[Stored data entries]
□ □ □ □ □

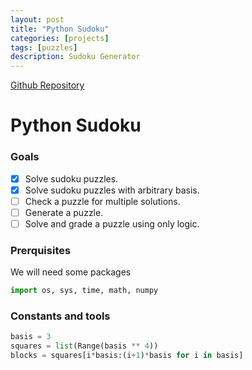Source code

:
 ```yaml
---
layout: post
title: "Python Sudoku"
categories: [projects]
tags: [puzzles]
description: Sudoku Generator
---
```


[Github Repository](https://aylvisaker.github.io/python-sudoku)

# Python Sudoku
### Goals
- [X] Solve sudoku puzzles.
- [X] Solve sudoku puzzles with arbitrary basis.
- [ ] Check a puzzle for multiple solutions.
- [ ] Generate a puzzle.
- [ ] Solve and grade a puzzle using only logic.

### Prerquisites
We will need some packages 
```python
import os, sys, time, math, numpy
```

### Constants and tools
```python
basis = 3
squares = list(Range(basis ** 4))
blocks = squares[i*basis:(i+1)*basis for i in basis]
```
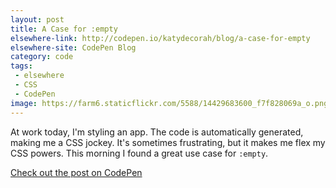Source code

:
 ```yaml
---
layout: post
title: A Case for :empty
elsewhere-link: http://codepen.io/katydecorah/blog/a-case-for-empty
elsewhere-site: CodePen Blog
category: code
tags:
 - elsewhere
 - CSS
 - CodePen
image: https://farm6.staticflickr.com/5588/14429683600_f7f828069a_o.png
---
```


At work today, I'm styling an app. The code is automatically generated, making me a CSS jockey. It's sometimes frustrating, but it makes me flex my CSS powers. This morning I found a great use case for `:empty`.


[Check out the post on CodePen](http://codepen.io/katydecorah/blog/a-case-for-empty)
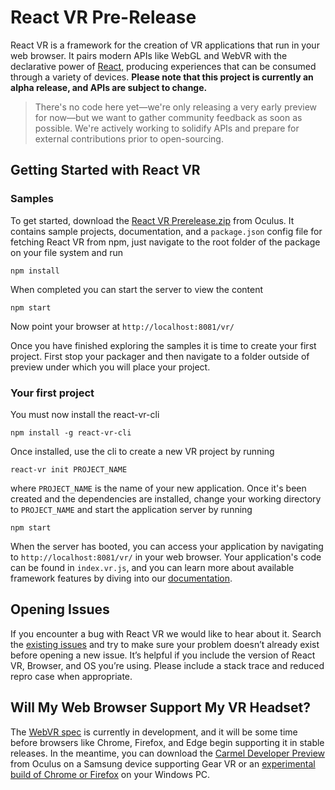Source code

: # React VR Pre-Release

React VR is a framework for the creation of VR applications that run in your web browser. It pairs modern APIs like WebGL and WebVR with the declarative power of [React](https://facebook.github.io/react), producing experiences that can be consumed through a variety of devices. **Please note that this project is currently an alpha release, and APIs are subject to change.**

> There's no code here yet—we're only releasing a very early preview for now—but we want to gather community feedback as soon as possible.  We're actively working to solidify APIs and prepare for external contributions prior to open-sourcing.


## Getting Started with React VR

### Samples

To get started, download the [React VR Prerelease.zip](https://s3.amazonaws.com/static.oculus.com/reactvr/React_VR_Prerelease.zip) from Oculus. It contains sample projects, documentation, and a `package.json` config file for fetching React VR from npm, just navigate to the root folder of the package on your file system and run

```
npm install
```

When completed you can start the server to view the content

```
npm start
```

Now point your browser at `http://localhost:8081/vr/`

Once you have finished exploring the samples it is time to create your first project. First stop your packager and then navigate to a folder outside of preview under which you will place your project.

### Your first project

You must now install the react-vr-cli

```
npm install -g react-vr-cli
```

Once installed, use the cli to create a new VR project by running

```
react-vr init PROJECT_NAME
```

where `PROJECT_NAME` is the name of your new application. Once it's been created and the dependencies are installed, change your working directory to `PROJECT_NAME` and start the application server by running

```
npm start
```

When the server has booted, you can access your application by navigating to `http://localhost:8081/vr/` in your web browser. Your application's code can be found in `index.vr.js`, and you can learn more about available framework features by diving into our [documentation](https://facebookincubator.github.io/react-vr/).

## Opening Issues

If you encounter a bug with React VR we would like to hear about it. Search the [existing issues](https://github.com/facebookincubator/react-vr/issues) and try to make sure your problem doesn’t already exist before opening a new issue.  It’s helpful if you include the version of React VR, Browser, and OS you’re using. Please include a stack trace and reduced repro case when appropriate.

## Will My Web Browser Support My VR Headset?

The [WebVR spec](https://w3c.github.io/webvr/) is currently in development, and it will be some time before browsers like Chrome, Firefox, and Edge begin supporting it in stable releases. In the meantime, you can download the [Carmel Developer Preview](https://www.oculus.com/experiences/gear-vr/1290985657630933/) from Oculus on a Samsung device supporting Gear VR or an [experimental build of Chrome or Firefox](https://webvr.info/) on your Windows PC.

□ □ □ □ □

WHAT YOU ARE ASKED TO DO
Print exactly the lines from the first line of the records above through the line containing "- [X] Solve sudoku puzzles.", leaving out the pictures.

ANSWER TO THE PROBLEM
Source code

:
 ```yaml
---
layout: post
title: "Python Sudoku"
categories: [projects]
tags: [puzzles]
description: Sudoku Generator
---
```


[Github Repository](https://aylvisaker.github.io/python-sudoku)

# Python Sudoku
### Goals
- [X] Solve sudoku puzzles.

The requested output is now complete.